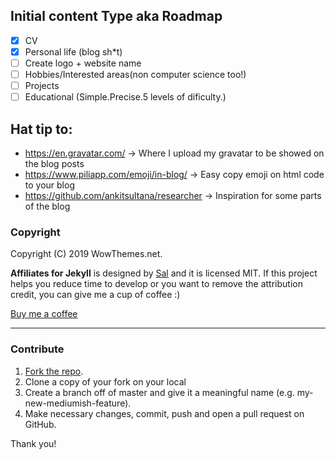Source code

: ## Initial content Type aka Roadmap
- [x] CV
- [x] Personal life (blog sh*t)
- [ ] Create logo + website name
- [ ] Hobbies/Interested areas(non computer science too!)
- [ ] Projects
- [ ] Educational (Simple.Precise.5 levels of dificulty.)

## Hat tip to:
* https://en.gravatar.com/ -> Where I upload my gravatar to be showed on the blog posts
* https://www.piliapp.com/emoji/in-blog/ -> Easy copy emoji on html code to your blog   
* https://github.com/ankitsultana/researcher -> Inspiration for some parts of the blog

### Copyright

Copyright (C) 2019 WowThemes.net.

**Affiliates for Jekyll** is designed by [Sal](https://www.wowthemes.net) and it is licensed MIT. If this project helps you reduce time to develop or you want to remove the attribution credit, you can give me a cup of coffee :)

[Buy me a coffee](https://www.wowthemes.net/donate/)

-----------------

### Contribute

1. [Fork the repo](https://github.com/wowthemesnet/affiliates-jekyll-theme.git).
2. Clone a copy of your fork on your local
3. Create a branch off of master and give it a meaningful name (e.g. my-new-mediumish-feature).
4. Make necessary changes, commit, push and open a pull request on GitHub.

Thank you!
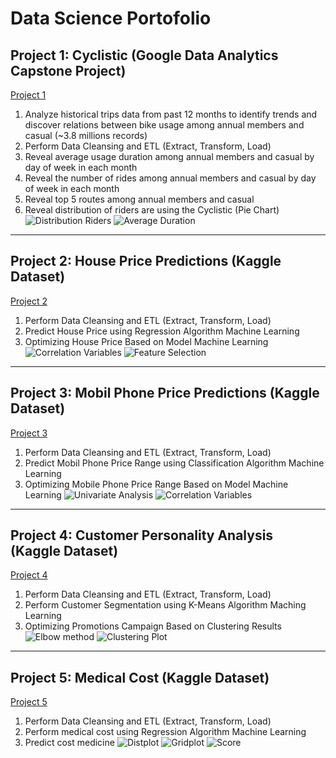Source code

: # Data Science Portofolio

## Project 1: Cyclistic (Google Data Analytics Capstone Project) 
<a href="https://www.kaggle.com/hilmanman92/project-capstone-cyclistic" title="Go to Kaggle">Project 1</a>
   
1. Analyze historical trips data from past 12 months to identify trends and discover relations between bike usage among annual members and casual (~3.8 millions records)
2. Perform Data Cleansing and ETL (Extract, Transform, Load)
3. Reveal average usage duration among annual members and casual by day of week in each month
4. Reveal the number of rides among annual members and casual by day of week in each month
5. Reveal top 5 routes among annual members and casual
6. Reveal distribution of riders are using the Cyclistic (Pie Chart)
![Distribution Riders](https://github.com/hilmanman92/portofolio-project/blob/main/image/project1-distribution%20riders.png)
![Average Duration](https://github.com/hilmanman92/portofolio-project/blob/main/image/project1-average%20duration.png)

---

## Project 2: House Price Predictions (Kaggle Dataset)
<a href="https://www.kaggle.com/hilmanman92/house-price-predictions" title="Go to Kaggle">Project 2</a>

1. Perform Data Cleansing and ETL (Extract, Transform, Load)
2. Predict House Price using Regression Algorithm Machine Learning
3. Optimizing House Price Based on Model Machine Learning
![Correlation Variables](https://github.com/hilmanman92/portofolio-project/blob/main/image/project2-correlation%20variables.png)
![Feature Selection](https://github.com/hilmanman92/portofolio-project/blob/main/image/project2-feature%20selection.png)

---

## Project 3: Mobil Phone Price Predictions (Kaggle Dataset)
<a href="https://www.kaggle.com/hilmanman92/mobile-price-predictions" title="Go to Kaggle">Project 3</a>

1. Perform Data Cleansing and ETL (Extract, Transform, Load)
2. Predict Mobil Phone Price Range using Classification Algorithm Machine Learning
3. Optimizing Mobile Phone Price Range Based on Model Machine Learning
![Univariate Analysis](https://github.com/hilmanman92/portofolio-project/blob/main/image/project3-univariate%20analysis.png)
![Correlation Variables](https://github.com/hilmanman92/portofolio-project/blob/main/image/project3-correlation%20variables.png)

---

## Project 4: Customer Personality Analysis (Kaggle Dataset)
<a href="https://www.kaggle.com/hilmanman92/customer-personality-analysis-kmeans-clustering" title="Go to Kaggle">Project 4</a>

1. Perform Data Cleansing and ETL (Extract, Transform, Load)
2. Perform Customer Segmentation using K-Means Algorithm Maching Learning
3. Optimizing Promotions Campaign Based on Clustering Results
![Elbow method](https://github.com/hilmanman92/portofolio-project/blob/main/image/project4-elbow.png)
![Clustering Plot](https://github.com/hilmanman92/portofolio-project/blob/main/image/project4-clustering%20plot.png)

---

## Project 5: Medical Cost (Kaggle Dataset)
<a href="https://www.kaggle.com/code/hilmanman92/medical-cost" title="Go to Kaggle">Project 5</a>

1. Perform Data Cleansing and ETL (Extract, Transform, Load)
2. Perform medical cost using Regression Algorithm Machine Learning
3. Predict cost medicine
![Distplot](https://github.com/hilmanman92/portofolio-project/blob/main/image/project5-distplot.png)
![Gridplot](https://github.com/hilmanman92/portofolio-project/blob/main/image/project5-gridplot.png)
![Score](https://github.com/hilmanman92/portofolio-project/blob/main/image/project5-scorepredictions.png)
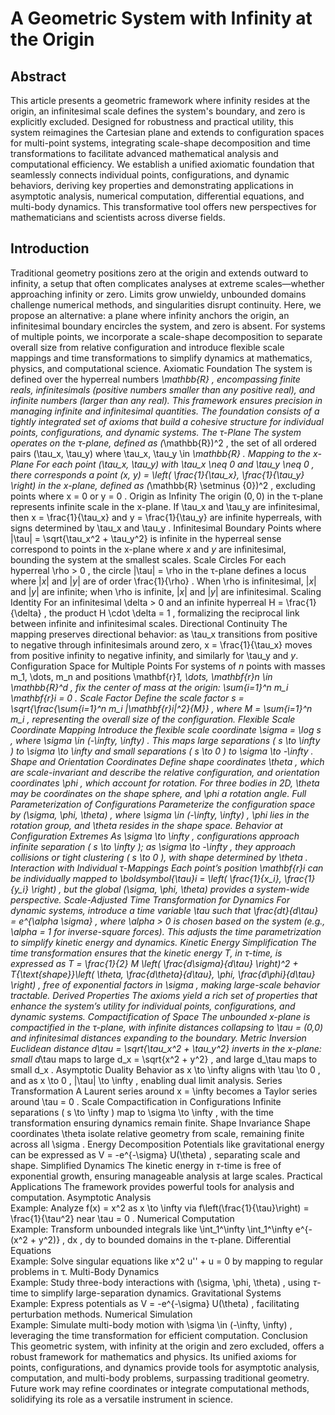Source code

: # A Geometric System with Infinity at the Origin

## Abstract
This article presents a geometric framework where infinity resides at the origin, an infinitesimal scale defines the system's boundary, and zero is explicitly excluded. Designed for robustness and practical utility, this system reimagines the Cartesian plane and extends to configuration spaces for multi-point systems, integrating scale-shape decomposition and time transformations to facilitate advanced mathematical analysis and computational efficiency. We establish a unified axiomatic foundation that seamlessly connects individual points, configurations, and dynamic behaviors, deriving key properties and demonstrating applications in asymptotic analysis, numerical computation, differential equations, and multi-body dynamics. This transformative tool offers new perspectives for mathematicians and scientists across diverse fields.

## Introduction
Traditional geometry positions zero at the origin and extends outward to infinity, a setup that often complicates analyses at extreme scales—whether approaching infinity or zero. Limits grow unwieldy, unbounded domains challenge numerical methods, and singularities disrupt continuity. Here, we propose an alternative: a plane where infinity anchors the origin, an infinitesimal boundary encircles the system, and zero is absent. For systems of multiple points, we incorporate a scale-shape decomposition to separate overall size from relative configuration and introduce flexible scale mappings and time transformations to simplify dynamics at mathematics, physics, and computational science.
Axiomatic Foundation
The system is defined over the hyperreal numbers 
*\mathbb{R}
, encompassing finite reals, infinitesimals (positive numbers smaller than any positive real), and infinite numbers (larger than any real). This framework ensures precision in managing infinite and infinitesimal quantities. The foundation consists of a tightly integrated set of axioms that build a cohesive structure for individual points, configurations, and dynamic systems.
The τ-Plane
The system operates on the τ-plane, defined as 
(*\mathbb{R})^2
, the set of all ordered pairs 
(\tau_x, \tau_y)
 where 
\tau_x, \tau_y \in *\mathbb{R}
.
Mapping to the x-Plane
For each point 
(\tau_x, \tau_y)
 with 
\tau_x \neq 0
 and 
\tau_y \neq 0
, there corresponds a point 
(x, y) = \left( \frac{1}{\tau_x}, \frac{1}{\tau_y} \right)
 in the x-plane, defined as 
(*\mathbb{R} \setminus \{0\})^2
, excluding points where 
x = 0
 or 
y = 0
.
Origin as Infinity
The origin $(0,0)$ in the τ-plane represents infinite scale in the x-plane. If 
\tau_x
 and 
\tau_y
 are infinitesimal, then 
x = \frac{1}{\tau_x}
 and 
y = \frac{1}{\tau_y}
 are infinite hyperreals, with signs determined by 
\tau_x
 and 
\tau_y
.
Infinitesimal Boundary
Points where 
|\tau| = \sqrt{\tau_x^2 + \tau_y^2}
 is infinite in the hyperreal sense correspond to points in the x-plane where $x$ and $y$ are infinitesimal, bounding the system at the smallest scales.
Scale Circles
For each hyperreal 
\rho > 0
, the circle 
|\tau| = \rho
 in the τ-plane defines a locus where $|x|$ and $|y|$ are of order 
\frac{1}{\rho}
. When 
\rho
 is infinitesimal, $|x|$ and $|y|$ are infinite; when 
\rho
 is infinite, $|x|$ and $|y|$ are infinitesimal.
Scaling Identity
For an infinitesimal 
\delta > 0
 and an infinite hyperreal 
H = \frac{1}{\delta}
, the product 
H \cdot \delta = 1
, formalizing the reciprocal link between infinite and infinitesimal scales.
Directional Continuity
The mapping preserves directional behavior: as 
\tau_x
 transitions from positive to negative through infinitesimals around zero, 
x = \frac{1}{\tau_x}
 moves from positive infinity to negative infinity, and similarly for 
\tau_y
 and $y$.
Configuration Space for Multiple Points
For systems of $n$ points with masses 
m_1, \dots, m_n
 and positions 
\mathbf{r}_1, \dots, \mathbf{r}_n \in \mathbb{R}^d
, fix the center of mass at the origin: 
\sum_{i=1}^n m_i \mathbf{r}_i = 0
.
Scale Factor
Define the scale factor 
s = \sqrt{\frac{\sum_{i=1}^n m_i |\mathbf{r}_i|^2}{M}}
, where 
M = \sum_{i=1}^n m_i
, representing the overall size of the configuration.
Flexible Scale Coordinate Mapping
Introduce the flexible scale coordinate 
\sigma = \log s
, where 
\sigma \in (-\infty, \infty)
. This maps large separations (
s \to \infty
) to 
\sigma \to \infty
 and small separations (
s \to 0
) to 
\sigma \to -\infty
.
Shape and Orientation Coordinates
Define shape coordinates 
\theta
, which are scale-invariant and describe the relative configuration, and orientation coordinates 
\phi
, which account for rotation. For three bodies in 2D, 
\theta
 may be coordinates on the shape sphere, and 
\phi
 a rotation angle.
Full Parameterization of Configurations
Parameterize the configuration space by 
(\sigma, \phi, \theta)
, where 
\sigma \in (-\infty, \infty)
, 
\phi
 lies in the rotation group, and 
\theta
 resides in the shape space.
Behavior at Configuration Extremes
As 
\sigma \to \infty
, configurations approach infinite separation (
s \to \infty
); as 
\sigma \to -\infty
, they approach collisions or tight clustering (
s \to 0
), with shape determined by 
\theta
.
Interaction with Individual τ-Mappings
Each point’s position 
\mathbf{r}_i
 can be individually mapped to 
\boldsymbol{\tau}_i = \left( \frac{1}{x_i}, \frac{1}{y_i} \right)
, but the global 
(\sigma, \phi, \theta)
 provides a system-wide perspective.
Scale-Adjusted Time Transformation for Dynamics
For dynamic systems, introduce a time variable 
\tau
 such that 
\frac{dt}{d\tau} = e^{\alpha \sigma}
, where 
\alpha > 0
 is chosen based on the system (e.g., 
\alpha = 1
 for inverse-square forces). This adjusts the time parametrization to simplify kinetic energy and dynamics.
Kinetic Energy Simplification
The time transformation ensures that the kinetic energy $T$, in $\tau$-time, is expressed as 
T = \frac{1}{2} M \left( \frac{d\sigma}{d\tau} \right)^2 + T_{\text{shape}}\left( \theta, \frac{d\theta}{d\tau}, \phi, \frac{d\phi}{d\tau} \right)
, free of exponential factors in 
\sigma
, making large-scale behavior tractable.
Derived Properties
The axioms yield a rich set of properties that enhance the system’s utility for individual points, configurations, and dynamic systems.
Compactification of Space
The unbounded x-plane is compactified in the τ-plane, with infinite distances collapsing to 
\tau = (0,0)
 and infinitesimal distances expanding to the boundary.
Metric Inversion
Euclidean distance 
d_\tau = \sqrt{\tau_x^2 + \tau_y^2}
 inverts in the x-plane: small 
d_\tau
 maps to large 
d_x = \sqrt{x^2 + y^2}
, and large 
d_\tau
 maps to small 
d_x
.
Asymptotic Duality
Behavior as 
x \to \infty
 aligns with 
\tau \to 0
, and as 
x \to 0
, 
|\tau| \to \infty
, enabling dual limit analysis.
Series Transformation
A Laurent series around 
x = \infty
 becomes a Taylor series around 
\tau = 0
.
Scale Compactification in Configurations
Infinite separations (
s \to \infty
) map to 
\sigma \to \infty
, with the time transformation ensuring dynamics remain finite.
Shape Invariance
Shape coordinates 
\theta
 isolate relative geometry from scale, remaining finite across all 
\sigma
.
Energy Decomposition
Potentials like gravitational energy can be expressed as 
V = -e^{-\sigma} U(\theta)
, separating scale and shape.
Simplified Dynamics
The kinetic energy in $\tau$-time is free of exponential growth, ensuring manageable analysis at large scales.
Practical Applications
The framework provides powerful tools for analysis and computation.
Asymptotic Analysis  
Example: Analyze 
f(x) = x^2
 as 
x \to \infty
 via 
f\left(\frac{1}{\tau}\right) = \frac{1}{\tau^2}
 near 
\tau = 0
.
Numerical Computation  
Example: Transform unbounded integrals like 
\int_1^\infty \int_1^\infty e^{-(x^2 + y^2)} \, dx \, dy
 to bounded domains in the τ-plane.
Differential Equations  
Example: Solve singular equations like 
x^2 u'' + u = 0
 by mapping to regular problems in τ.
Multi-Body Dynamics  
Example: Study three-body interactions with 
(\sigma, \phi, \theta)
, using $\tau$-time to simplify large-separation dynamics.
Gravitational Systems  
Example: Express potentials as 
V = -e^{-\sigma} U(\theta)
, facilitating perturbation methods.
Numerical Simulation  
Example: Simulate multi-body motion with 
\sigma \in (-\infty, \infty)
, leveraging the time transformation for efficient computation.
Conclusion
This geometric system, with infinity at the origin and zero excluded, offers a robust framework for mathematics and physics. Its unified axioms for points, configurations, and dynamics provide tools for asymptotic analysis, computation, and multi-body problems, surpassing traditional geometry. Future work may refine coordinates or integrate computational methods, solidifying its role as a versatile instrument in science.
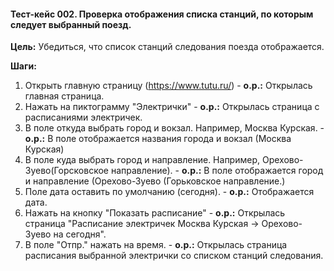 #### Тест-кейс 002. Проверка отображения списка станций, по которым следует выбранный поезд.

**Цель:** Убедиться, что список станций следования поезда отображается.

**Шаги:**

1. Открыть главную страницу (https://www.tutu.ru/) - **о.р.:** Открылась главная страница.
2. Нажать на пиктограмму "Электрички" - **о.р.:** Открылась страница с расписаниями электричек.
3. В поле откуда выбрать город и вокзал. Например, Москва Курская. - **о.р.:** В поле отображается названия города и вокзал (Москва Курская)
4. В поле куда выбрать город и направление. Например, Орехово-Зуево(Горсковское направление). - **о.р.:** В поле отображается город и направление (Орехово-Зуево (Горьковское направление.) 
5. Поле дата оставить по умолчанию (сегодня). - **о.р.:** Отображается дата.
6. Нажать на кнопку "Показать расписание" - **о.р.:** Открылась страница "Расписание электричек Москва Курская → Орехово-Зуево на сегодня".
7. В поле "Отпр." нажать на время. - **о.р.:** Открылась страница расписания выбранной электрички со списком станций следования.
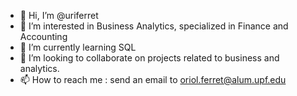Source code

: - 👋 Hi, I’m @uriferret
- 👀 I’m interested in Business Analytics, specialized in Finance and Accounting
- 🌱 I’m currently learning SQL
- 💞️ I’m looking to collaborate on projects related to business and analytics.
- 📫 How to reach me : send an email to oriol.ferret@alum.upf.edu

<!---
uriferret/uriferret is a ✨ special ✨ repository because its `README.md` (this file) appears on your GitHub profile.
You can click the Preview link to take a look at your changes.
--->
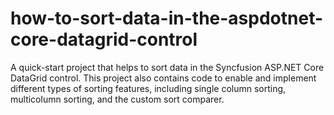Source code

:# how-to-sort-data-in-the-aspdotnet-core-datagrid-control
A quick-start project that helps to sort data in the Syncfusion ASP.NET Core DataGrid control. This project also contains code to enable and implement different types of sorting features, including single column sorting, multicolumn sorting, and the custom sort comparer.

-- -- --

Gather all lines of the records that include the word "size".

Traditional geometry positions zero at the origin and extends outward to infinity, a setup that often complicates analyses at extreme scales—whether approaching infinity or zero. Limits grow unwieldy, unbounded domains challenge numerical methods, and singularities disrupt continuity. Here, we propose an alternative: a plane where infinity anchors the origin, an infinitesimal boundary encircles the system, and zero is absent. For systems of multiple points, we incorporate a scale-shape decomposition to separate overall size from relative configuration and introduce flexible scale mappings and time transformations to simplify dynamics at mathematics, physics, and computational science.
, representing the overall size of the configuration.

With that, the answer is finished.